What the task requires >> Read the lines below. Copy out any that hold the string "powerful".

Plain-text document sources:
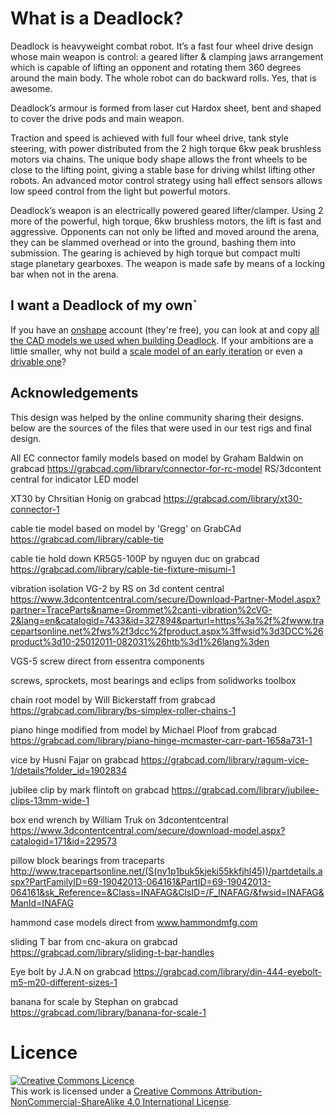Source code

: # What is a Deadlock?

Deadlock is heavyweight combat robot. It’s a fast four wheel drive design whose main weapon is control: a geared lifter & clamping jaws arrangement which is capable of lifting an opponent and rotating them 360 degrees around the main body. The whole robot can do backward rolls. Yes, that is awesome.

Deadlock’s armour is formed from laser cut Hardox sheet, bent and shaped to cover the drive pods and main weapon.

Traction and speed is achieved with full four wheel drive, tank style steering, with power distributed from the 2 high torque 6kw peak brushless motors via chains. The unique body shape allows the front wheels to be close to the lifting point, giving a stable base for driving whilst lifting other robots. An advanced motor control strategy using hall effect sensors allows low speed control from the light but powerful motors.

Deadlock’s weapon is an electrically powered geared lifter/clamper. Using 2 more of the powerful, high torque, 6kw brushless motors, the lift is fast and aggressive. Opponents can not only be lifted and moved around the arena, they can be slammed overhead or into the ground, bashing them into submission. The gearing is achieved by high torque but compact multi stage planetary gearboxes. The weapon is made safe by means of a locking bar when not in the arena.

## I want a Deadlock of my own`
If you have an [onshape](http://onshape.com) account (they're free), you can look at and copy [all the CAD models we used when building Deadlock](https://cad.onshape.com/documents?filter=team&teamId=58c42a52575aee0f7acbd498&column=modifiedAt&order=desc).
If your ambitions are a little smaller, why not build a [scale model of an early iteration](http://www.thingiverse.com/thing:218009) or even a [drivable one](http://www.thingiverse.com/thing:2181223)?


## Acknowledgements

This design was helped by the online community sharing their designs. below are the sources of the files that were used in our test rigs and final design.

All EC connector family models based on model by Graham Baldwin on grabcad https://grabcad.com/library/connector-for-rc-model
RS/3dcontent central for indicator LED model 

XT30 by Chrsitian Honig on grabcad https://grabcad.com/library/xt30-connector-1

cable tie model based on model by 'Gregg' on GrabCAd https://grabcad.com/library/cable-tie

cable tie hold down KR5G5-100P by nguyen duc on grabcad https://grabcad.com/library/cable-tie-fixture-misumi-1

vibration isolation VG-2 by RS on 3d content central https://www.3dcontentcentral.com/secure/Download-Partner-Model.aspx?partner=TraceParts&name=Grommet%2canti-vibration%2cVG-2&lang=en&catalogid=7433&id=327894&parturl=https%3a%2f%2fwww.tracepartsonline.net%2fws%2f3dcc%2fproduct.aspx%3ffwsid%3d3DCC%26product%3d10-25012011-082031%26htb%3d1%26lang%3den

VGS-5 screw direct from essentra components

screws, sprockets, most bearings and eclips from solidworks toolbox

chain root model by  Will Bickerstaff from grabcad https://grabcad.com/library/bs-simplex-roller-chains-1

piano hinge modified from model by Michael Ploof from grabcad https://grabcad.com/library/piano-hinge-mcmaster-carr-part-1658a731-1

vice by Husni Fajar on grabcad https://grabcad.com/library/ragum-vice-1/details?folder_id=1902834

jubilee clip by mark flintoft on grabcad https://grabcad.com/library/jubilee-clips-13mm-wide-1

box end wrench by William Truk on 3dcontentcentral https://www.3dcontentcentral.com/secure/download-model.aspx?catalogid=171&id=229573

pillow block bearings from traceparts http://www.tracepartsonline.net/(S(ny1p1buk5kjeki55kkfjhl45))/partdetails.aspx?PartFamilyID=69-19042013-064161&PartID=69-19042013-064161&sk_Reference=&Class=INAFAG&ClsID=/F_INAFAG/&fwsid=INAFAG&ManId=INAFAG

hammond case models direct from www.hammondmfg.com

sliding T bar from cnc-akura on grabcad https://grabcad.com/library/sliding-t-bar-handles

Eye bolt by J.A.N on grabcad https://grabcad.com/library/din-444-eyebolt-m5-m20-different-sizes-1

banana for scale by Stephan on grabcad https://grabcad.com/library/banana-for-scale-1

# Licence
<a rel="license" href="http://creativecommons.org/licenses/by-nc-sa/4.0/"><img alt="Creative Commons Licence" style="border-width:0" src="https://i.creativecommons.org/l/by-nc-sa/4.0/88x31.png" /></a><br />This work is licensed under a <a rel="license" href="http://creativecommons.org/licenses/by-nc-sa/4.0/">Creative Commons Attribution-NonCommercial-ShareAlike 4.0 International License</a>.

Task solution >>
Traction and speed is achieved with full four wheel drive, tank style steering, with power distributed from the 2 high torque 6kw peak brushless motors via chains. The unique body shape allows the front wheels to be close to the lifting point, giving a stable base for driving whilst lifting other robots. An advanced motor control strategy using hall effect sensors allows low speed control from the light but powerful motors.
Deadlock’s weapon is an electrically powered geared lifter/clamper. Using 2 more of the powerful, high torque, 6kw brushless motors, the lift is fast and aggressive. Opponents can not only be lifted and moved around the arena, they can be slammed overhead or into the ground, bashing them into submission. The gearing is achieved by high torque but compact multi stage planetary gearboxes. The weapon is made safe by means of a locking bar when not in the arena.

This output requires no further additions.